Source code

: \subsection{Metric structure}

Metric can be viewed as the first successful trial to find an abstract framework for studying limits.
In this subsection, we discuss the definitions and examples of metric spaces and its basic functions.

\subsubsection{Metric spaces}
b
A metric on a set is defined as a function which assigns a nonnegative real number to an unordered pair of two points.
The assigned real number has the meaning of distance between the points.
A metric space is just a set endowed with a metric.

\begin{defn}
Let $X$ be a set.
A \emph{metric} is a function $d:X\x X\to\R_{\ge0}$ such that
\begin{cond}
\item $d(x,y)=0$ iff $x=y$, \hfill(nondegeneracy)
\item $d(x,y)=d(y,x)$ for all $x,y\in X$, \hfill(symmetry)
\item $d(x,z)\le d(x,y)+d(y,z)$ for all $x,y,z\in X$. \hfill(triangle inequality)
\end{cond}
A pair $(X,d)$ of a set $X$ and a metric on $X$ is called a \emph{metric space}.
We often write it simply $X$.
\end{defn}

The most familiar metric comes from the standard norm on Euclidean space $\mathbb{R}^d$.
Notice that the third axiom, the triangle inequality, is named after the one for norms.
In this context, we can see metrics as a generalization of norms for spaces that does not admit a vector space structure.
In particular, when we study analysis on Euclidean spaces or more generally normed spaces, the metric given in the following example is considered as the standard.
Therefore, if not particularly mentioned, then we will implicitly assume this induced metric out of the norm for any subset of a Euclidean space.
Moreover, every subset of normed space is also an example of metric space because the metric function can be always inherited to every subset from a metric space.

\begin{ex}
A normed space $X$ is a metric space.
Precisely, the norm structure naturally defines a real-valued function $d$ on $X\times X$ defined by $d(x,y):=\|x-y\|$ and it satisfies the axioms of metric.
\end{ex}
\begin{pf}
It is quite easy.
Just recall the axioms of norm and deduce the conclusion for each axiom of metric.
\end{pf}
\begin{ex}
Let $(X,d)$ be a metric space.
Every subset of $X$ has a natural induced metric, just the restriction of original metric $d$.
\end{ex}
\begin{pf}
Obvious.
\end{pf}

EXERCISE AIM
Within the records, filter for lines that contain the word "inequality" and show each one.

RESPONSE TO THE EXERCISE
\item $d(x,z)\le d(x,y)+d(y,z)$ for all $x,y,z\in X$. \hfill(triangle inequality)
Notice that the third axiom, the triangle inequality, is named after the one for norms.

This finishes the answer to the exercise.